In mammals as well as worms, insulin signaling is the primary mechanism for controlling metabolic physiology (Ashrafi et al. 2003; Kimura et al. 1997). Accordingly, mutations in the insulin receptor can cause severe insulin resistance (Leroith and Accili 2008). Therefore, worms carrying a temperature-sensitive mutation in the worm ortholog of the insulin receptor, daf-2, have served as a model of insulin resistance (Hanover et al. 2005; Min et al. 2007). As mentioned above, the DAF-2 signaling pathway coordinates food uptake, metabolism, growth, and life span by regulating age-1, an ortholog of mammalian phosphatidylinositol-3-OH kinase (Paradis et al. 1999; Paradis and Ruvkun, 1998). By screening a tagged chemical library, Min et al. identified one compound (GAPDS) which was able to overcome the dauerforming phenotype of daf-2 mutants (Min et al. 2007). Using affinity chromatography combined with RNA interference, it was found that glyceraldehyde-3-phosphate dehydrogenase (GAPDH) is a target of GAPDS, and that GAPDH stimulates the turn-over of phosphatidylinositol (3,4,5)P3 and phosphatidylinositol (4,5)P2.
The overall goal in treating obesity is to reduce body weight and maintain the lower weight. A variety of medications are available which promote weight loss, but none of them cure obesity. This usually involves a combination of medication, diet, exercise, and other changes in lifestyle.
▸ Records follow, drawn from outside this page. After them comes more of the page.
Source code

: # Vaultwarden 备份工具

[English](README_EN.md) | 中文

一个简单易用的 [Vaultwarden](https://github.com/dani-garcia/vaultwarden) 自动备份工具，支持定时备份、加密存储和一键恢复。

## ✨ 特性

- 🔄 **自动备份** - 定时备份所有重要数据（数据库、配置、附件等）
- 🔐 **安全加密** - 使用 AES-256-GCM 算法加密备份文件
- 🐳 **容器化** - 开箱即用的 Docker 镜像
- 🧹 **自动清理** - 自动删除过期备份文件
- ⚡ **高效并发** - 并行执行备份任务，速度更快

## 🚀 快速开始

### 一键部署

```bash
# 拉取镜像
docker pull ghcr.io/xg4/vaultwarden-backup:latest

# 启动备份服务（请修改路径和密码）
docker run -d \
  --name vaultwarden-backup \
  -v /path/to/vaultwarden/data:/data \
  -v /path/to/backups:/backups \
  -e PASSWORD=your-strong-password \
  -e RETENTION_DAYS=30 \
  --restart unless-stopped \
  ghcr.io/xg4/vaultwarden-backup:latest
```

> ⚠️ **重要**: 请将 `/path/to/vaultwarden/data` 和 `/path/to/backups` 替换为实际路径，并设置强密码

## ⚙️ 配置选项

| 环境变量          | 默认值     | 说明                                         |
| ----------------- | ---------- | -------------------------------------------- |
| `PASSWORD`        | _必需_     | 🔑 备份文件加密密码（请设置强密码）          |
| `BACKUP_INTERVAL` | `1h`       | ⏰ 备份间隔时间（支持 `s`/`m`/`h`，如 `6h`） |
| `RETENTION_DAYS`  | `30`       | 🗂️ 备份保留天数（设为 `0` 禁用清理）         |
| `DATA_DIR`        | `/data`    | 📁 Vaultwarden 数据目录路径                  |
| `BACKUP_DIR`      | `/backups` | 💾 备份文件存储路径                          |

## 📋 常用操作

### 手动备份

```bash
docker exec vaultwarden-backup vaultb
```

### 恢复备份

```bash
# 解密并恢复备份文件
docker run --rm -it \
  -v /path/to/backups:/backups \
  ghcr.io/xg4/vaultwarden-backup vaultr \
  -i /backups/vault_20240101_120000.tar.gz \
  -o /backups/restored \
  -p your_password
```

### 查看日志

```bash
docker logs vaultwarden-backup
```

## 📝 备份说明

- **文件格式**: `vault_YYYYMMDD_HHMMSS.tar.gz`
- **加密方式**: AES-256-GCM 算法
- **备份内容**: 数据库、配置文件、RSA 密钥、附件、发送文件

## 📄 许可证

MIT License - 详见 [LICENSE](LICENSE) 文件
Given that the prevalence of overweight and obesity is increasing at an alarming rate in both developing and developed countries worldwide, there is a still increasing demand for better treatments of such disorders. Thus, it is somewhat surprising, that a chemical genetic screen for the identification of compounds affecting lipid accumulation is yet to be described. Given the straightforwardness of scoring lipid accumulation in live animals by means of various fluorescent probes and fluorescence microscopy (Ashrafi et al. 2003), C. elegans should serve as an attractive model for such screens.
Footnotes
Disclosure
The authors report no conflicts of interest.